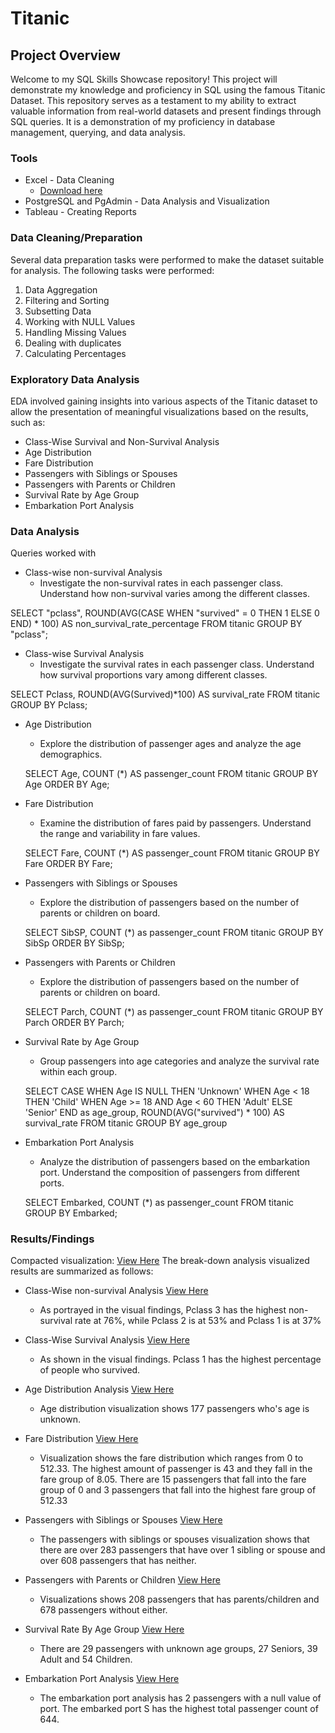 # Titanic
## Project Overview
Welcome to my SQL Skills Showcase repository! This project will demonstrate my knowledge and proficiency in SQL using the famous Titanic Dataset. This repository serves as a testament to my ability to extract valuable information from real-world datasets and present findings through SQL queries. It is a demonstration of my proficiency in database management, querying, and data analysis.
### Tools
- Excel - Data Cleaning 
  - [Download here](https://www.kaggle.com/datasets/shuofxz/titanic-machine-learning-from-disaster/download?datasetVersionNumber=1) 
- PostgreSQL and PgAdmin - Data Analysis and Visualization
- Tableau - Creating Reports

### Data Cleaning/Preparation

Several data preparation tasks were performed to make the dataset suitable for analysis. The following tasks were performed:
1.	Data Aggregation
2.	Filtering and Sorting
3.	Subsetting Data
4.	Working with NULL Values
5.	Handling Missing Values
6.	Dealing with duplicates
7.	Calculating Percentages
   
### Exploratory Data Analysis

EDA involved gaining insights into various aspects of the Titanic dataset to allow the presentation of meaningful visualizations based on the results, such as:

- Class-Wise Survival and Non-Survival Analysis
- Age Distribution
- Fare Distribution
- Passengers with Siblings or Spouses
- Passengers with Parents or Children
- Survival Rate by Age Group
- Embarkation Port Analysis

### Data Analysis
Queries worked with

- Class-wise non-survival Analysis
    - Investigate the non-survival rates in each passenger class. Understand how non-survival varies among the different classes.
      
SELECT "pclass",
	ROUND(AVG(CASE WHEN "survived" = 0
THEN 1 ELSE 0 END) * 100) AS
non_survival_rate_percentage
FROM titanic
GROUP BY "pclass";

- Class-wise Survival Analysis
   - Investigate the survival rates in each passenger class. Understand how survival proportions vary among different classes.

SELECT Pclass, ROUND(AVG(Survived)*100) AS survival_rate
FROM titanic GROUP BY Pclass;

- Age Distribution
  - Explore the distribution of passenger ages and analyze the age demographics.
    
  SELECT Age, COUNT (*) AS passenger_count
  FROM titanic GROUP BY Age ORDER BY Age;

- Fare Distribution
   - Examine the distribution of fares paid by passengers. Understand the range and variability in fare values.
     
  SELECT Fare, COUNT (*) AS
  passenger_count
  FROM titanic
  GROUP BY Fare
  ORDER BY Fare;

- Passengers with Siblings or Spouses
  - Explore the distribution of passengers based on the number of parents or children on board.
    
  SELECT SibSP, COUNT (*) as passenger_count
  FROM titanic GROUP BY SibSp ORDER BY SibSp;

- Passengers with Parents or Children
  - Explore the distribution of passengers based on the number of parents or children on board.
    
  SELECT Parch, COUNT (*) as passenger_count FROM titanic
  GROUP BY Parch ORDER BY Parch;

- Survival Rate by Age Group
  - Group passengers into age categories and analyze the survival rate within each group.
    
  SELECT
    CASE
	WHEN Age IS NULL THEN 'Unknown'
      WHEN Age < 18 THEN 'Child'
      WHEN Age >= 18 AND Age < 60
  THEN 'Adult'
      ELSE 'Senior'
    END as age_group,
    ROUND(AVG("survived") * 100)
	AS survival_rate
  FROM titanic
  GROUP BY age_group

- Embarkation Port Analysis
  - Analyze the distribution of passengers based on the embarkation port. Understand the composition of passengers from different ports.

  SELECT Embarked, COUNT (*) as
  passenger_count
  FROM titanic
  GROUP BY Embarked;

### Results/Findings

Compacted visualization: 
 [View Here](https://public.tableau.com/views/Titanic_Workbook/Dashboard1?:language=en-US&:display_count=n&:origin=viz_share_link)
The break-down analysis visualized results are summarized as follows:
- Class-Wise non-survival Analysis [View Here](https://public.tableau.com/views/Class-WiseNon-SurvivalRate/Sheet2?:language=en-US&:display_count=n&:origin=viz_share_link)
  	- As portrayed in the visual findings, Pclass 3 has the highest non-survival rate at 76%, while Pclass 2 is at 53% and Pclass 1 is at 37%
  	  
- Class-Wise Survival Analysis [View Here](https://public.tableau.com/views/Class-WiseSurvivalAnalysis/Class-WiseSurvivalAnalysis?:language=en-US&:display_count=n&:origin=viz_share_link)
  	- As shown in the visual findings. Pclass 1 has the highest percentage of people who survived.
 
- Age Distribution Analysis [View Here](https://public.tableau.com/views/AgeDistribution_17068894085370/AgeDistribution?:language=en-US&:display_count=n&:origin=viz_share_link)
	- Age distribution visualization shows 177 passengers who's age is unknown.
  
- Fare Distribution [View Here](https://public.tableau.com/views/FareDistribution_17071497540020/FareDistribution?:language=en-US&:display_count=n&:origin=viz_share_link)
  	- Visualization shows the fare distribution which ranges from 0 to 512.33. The highest amount of passenger is 43 and they fall in the fare group of 8.05. There are 15 passengers that fall into the fare group of 0 and 3 passengers that fall into the highest fare group of 512.33
  	  
- Passengers with Siblings or Spouses [View Here](https://public.tableau.com/views/PassengerswithSiblingsSpouse/Sheet1?:language=en-US&:display_count=n&:origin=viz_share_link)
  	- The passengers with siblings or spouses visualization shows that there are over 283 passengers that have over 1 sibling or spouse and over 608 passengers that has neither.

- Passengers with Parents or Children [View Here](https://public.tableau.com/views/PassengerswithParentsandchildren/PassengerswithParentsandChildren?:language=en-US&:display_count=n&:origin=viz_share_link)
  	- Visualizations shows 208 passengers that has parents/children and 678 passengers without either.
  
- Survival Rate By Age Group [View Here](https://public.tableau.com/views/SurvivalRatebyAgeGroup/SurvivalRatebyAgeGroup?:language=en-US&:display_count=n&:origin=viz_share_link)
  	- There are 29 passengers with unknown age groups, 27 Seniors, 39 Adult and 54 Children. 

- Embarkation Port Analysis [View Here](https://public.tableau.com/views/EmbarkationPortAnalysis/EmbarkationPortAnalysis?:language=en-US&:display_count=n&:origin=viz_share_link)
  	- The embarkation port analysis has 2 passengers with a null value of port. The embarked port S has the highest total passenger count of 644.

* * *

What the task asks
Only lines holding the word "THEN" are wanted here; copy each from the listing.

Answer section
THEN 1 ELSE 0 END) * 100) AS
	WHEN Age IS NULL THEN 'Unknown'
      WHEN Age < 18 THEN 'Child'
  THEN 'Adult'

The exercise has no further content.